GSR writer wins first-place award for stories of emerging religious communities

Sr. Mary Eucharista, a member of the Sisters of Mary, Mother of the Church, in the chapel of the Immaculate Heart Retreat Center where she works in Spokane, Washington. The Sisters of Mary, Mother of the Church is a public association of the faithful featured in the 2017 edition of "Emerging U.S. Communities of Consecrated Life since Vatican II." (GSR photo/Dan Stockman)

Global Sisters Report is pleased to announce that national correspondent Dan Stockman received a first-place Award for Excellence in online-only religion reporting in the 2021 Religion News Association Awards for Religion Reporting Excellence. The awards, which the association announced Oct. 7, honor work completed in the 2020 calendar year.

The award for Global Sisters Report recognizes a four-part series on emerging communities published March 16-19, 2020. The idea for the series came from the Center for Applied Research in the Apostolate's 2017 publication of the third edition of "Emerging U.S. Communities of Consecrated Life since Vatican II," which lists each operating religious community in the United States formed since 1965, the year the Second Vatican Council ended.

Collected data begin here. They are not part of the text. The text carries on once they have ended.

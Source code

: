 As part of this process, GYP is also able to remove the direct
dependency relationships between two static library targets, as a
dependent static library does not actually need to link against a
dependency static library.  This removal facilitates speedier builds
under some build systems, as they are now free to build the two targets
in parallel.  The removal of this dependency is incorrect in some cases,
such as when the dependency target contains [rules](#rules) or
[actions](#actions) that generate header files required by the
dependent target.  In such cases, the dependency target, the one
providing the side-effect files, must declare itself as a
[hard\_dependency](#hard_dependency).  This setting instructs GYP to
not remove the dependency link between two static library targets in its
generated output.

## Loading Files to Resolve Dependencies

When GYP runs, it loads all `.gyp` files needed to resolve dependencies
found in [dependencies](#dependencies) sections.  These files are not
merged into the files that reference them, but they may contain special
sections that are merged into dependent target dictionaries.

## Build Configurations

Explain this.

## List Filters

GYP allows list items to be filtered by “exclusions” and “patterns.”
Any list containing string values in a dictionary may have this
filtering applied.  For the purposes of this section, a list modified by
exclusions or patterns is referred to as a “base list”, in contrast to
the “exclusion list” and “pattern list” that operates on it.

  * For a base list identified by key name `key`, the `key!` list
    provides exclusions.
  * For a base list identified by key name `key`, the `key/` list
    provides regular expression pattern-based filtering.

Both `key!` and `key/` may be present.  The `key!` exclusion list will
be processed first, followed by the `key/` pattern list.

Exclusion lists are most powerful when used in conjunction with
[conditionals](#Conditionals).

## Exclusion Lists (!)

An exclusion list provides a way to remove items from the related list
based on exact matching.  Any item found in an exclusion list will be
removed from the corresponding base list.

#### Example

The 2017 edition and the previous editions, published in 1999 and 2006, are the outgrowth of research begun by Sr. Patricia Wittberg, a Sister of Charity of Cincinnati, Ohio, in 1998, and each is a collaboration between Wittberg and CARA.

Dan Stockman

Dan Stockman, national correspondent for Global Sisters Report, won a Religion News Association award for his four-part series on emerging communities. (NCR photo)

The stories dig deeper to address an observation often made by Catholic women religious: Religious life is changing, but what is it changing into?

As the introduction of the 2017 CARA directory posits: "What is the future of consecrated life? What will religious institutes look like in ten, twenty, or thirty years? What kinds of new lay movements are emerging in the United States?"

It goes onto say: "Hints of an answer to these questions may be seen in the numerous communities of consecrated life and lay movements which have been emerging in this country and around the world over the last few decades."

To examine these trends, Stockman contacted as many of the communities in the directory as possible. Of the 159 communities in the directory, 91 are made up of women or both women and men and were religious communities rather than outreach ministries that had gained diocesan recognition. Stockman emailed the 76 of those 91 that had email addresses; 12 responded, and nine were eventually included in his reporting. Read the four-part series.

Contest judges called the series "an ambitious multi-part project examining how Catholic women's religious communities have actually proliferated and diversified in surprising ways. [It] goes far beyond the conventional wisdom that nuns are disappearing, showing us who these modern women religious are and how and where they live. The piece about a schismatic order that returned to the Catholic fold was particularly fascinating."

GSR articles and columns have been recognized by the Associated Church Press and the Catholic Media Association. This is the first time Global Sisters Report has won an Award of Excellence from RNA.

Stockman worked for nearly 20 years as a reporter and editor at daily newspapers before joining Global Sisters Report in 2014.

"Being recognized by your peers is always wonderful, but this award means more to me than any other I've received over the years because the work it commends means so much to me," Stockman said. "It is a great honor and privilege to tell the story of Catholic women religious, and this award reflects as much on the work of sisters and GSR as it does on any one reporter."

In addition to the recognition of top-notch journalism, winning such awards also helps to fulfill GSR's mission to be a "dynamic online community that reports on and gives voice to women religious around the world."

RNA is a premier journalism association for people who write about religion in the news media. Ari Feldman of The Forward came in second place in Stockman's category, and third place went to Paul Glader and Michael Ray Smith of ReligionUnplugged.com.